Schrecklicher durchaus. Die bizarrste und gruseligste Sehenswürdigkeiten der Region heißt Hashima, wegen seiner Silhouette in der Dämmerung auch Kriegsschiffinsel genannt. Tatsächlich wurde hier ab 1887 unterseeisch Kohle abgebaut. Zeitweise lebten bis zu 5000 Menschen auf der sechs Hektar kleinen Insel, die kein Grün kannte, sondern nur Pechrabenschwarz und die dazu passende Stimmung. Ertönte die Alarm-Sirene, wussten Frau und Kind, dass unten im Schacht ein Unglück passiert war. Die Sirene ertönte oft. Leben auf Hashima bedeutete Leben in Angst. „Wer morgens zur Schicht aufbrach wusste nicht, ob er abends zurückkommt“, sagt der Guide beim Rundgang über die Insel ins Mikrofon. Die Zuhörer stehen betreten inmitten der Ruinenlandschaft; einer fragt, wann das Boot zurück abfahre.

Auf der anderen Seite waren die Arbeiter, wenn es sich nicht um Zwangsarbeiter handelte, die bestbezahlten Japans. Lange vor allen anderen konnten sie sich Luxusgüter wie Fernseher leisten, doch die brachten wenig Freude, weil ständig Taifune die Sendemasten zerstörten. Küchen und Bäder mussten die Familien gemeinschaftlich nutzen. Szenen des letzten James-Bond-Films „Skyfall“ wurden hier gedreht; Hashima brillierte darin als „Dead City“.

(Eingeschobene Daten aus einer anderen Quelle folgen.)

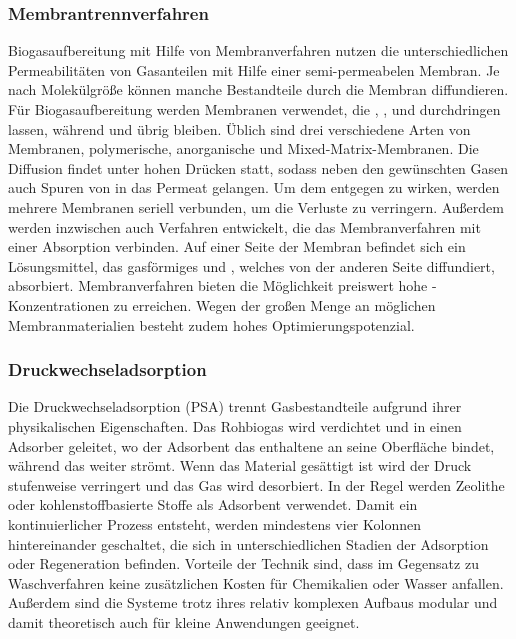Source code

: \subsubsection{Membrantrennverfahren}\label{chap:membrane} 

Biogasaufbereitung mit Hilfe von Membranverfahren nutzen die unterschiedlichen Permeabilitäten von Gasanteilen mit Hilfe einer semi-permeabelen Membran. Je nach Molekülgröße können manche Bestandteile durch die Membran diffundieren. Für Biogasaufbereitung werden Membranen verwendet, die , ,  und  durchdringen lassen, während  und  übrig bleiben. Üblich sind drei verschiedene Arten von Membranen, polymerische, anorganische und Mixed-Matrix-Membranen. Die Diffusion findet unter hohen Drücken statt, sodass neben den gewünschten Gasen auch Spuren von  in das Permeat gelangen. Um dem entgegen zu wirken, werden mehrere Membranen seriell verbunden, um die Verluste zu verringern. Außerdem werden inzwischen auch Verfahren entwickelt, die das Membranverfahren mit einer Absorption verbinden. Auf einer Seite der Membran befindet sich ein Lösungsmittel, das gasförmiges  und , welches von der anderen Seite diffundiert, absorbiert. Membranverfahren bieten die Möglichkeit preiswert hohe -Konzentrationen zu erreichen. Wegen der großen Menge an möglichen Membranmaterialien besteht zudem hohes Optimierungspotenzial. \parencite{KGKK2019}


\subsubsection{Druckwechseladsorption}\label{chap:PSA}

Die Druckwechseladsorption (\gls{PSA}) trennt Gasbestandteile aufgrund ihrer physikalischen Eigenschaften. Das Rohbiogas wird verdichtet und in einen Adsorber geleitet, wo der Adsorbent das enthaltene  an seine Oberfläche bindet, während das  weiter strömt. Wenn das Material gesättigt ist wird der Druck stufenweise verringert und das Gas wird desorbiert. In der Regel werden Zeolithe oder kohlenstoffbasierte Stoffe als Adsorbent verwendet. Damit ein kontinuierlicher Prozess entsteht, werden mindestens vier Kolonnen hintereinander geschaltet, die sich in unterschiedlichen Stadien der Adsorption oder Regeneration befinden. Vorteile der Technik sind, dass im Gegensatz zu Waschverfahren keine zusätzlichen Kosten für Chemikalien oder Wasser anfallen. Außerdem sind die Systeme trotz ihres relativ komplexen Aufbaus modular und damit theoretisch auch für kleine Anwendungen geeignet. \parencite{BHPT13} \parencite{KGKK2019}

Eine sehr authentische Bezeichnung, denn als 1974 die Kohlemine schloss, zogen die Menschen fast fluchtartig fort und ließen viele persönliche Gegenstände zurück. Heute ist Hashima ein industrieller, furchteinflößender Torso. Ein Mahnmal der Ausbeutung. Gäbe es böse Geister, hier würden sie einziehen. Jahrzehntelang war das Betreten verboten, doch dank 007 sind die Ausflugsboote nach Hashima nun regelmäßig ausgebucht, die Insel ist Anwärter auf den Titel als Unesco-Weltkulturerbe und sorgt mit ihrer schaurigen Vergangenheit für gute Tourismuszahlen.

Jede Traurigkeit hat ihre Zeit. Nagasaki litt im 20. Jahrhundert, doch jetzt stehen alle Zeichen auf Freude und Optimismus. Wer so viele Tränen vergießen musste, hat sich ein Lächeln verdient.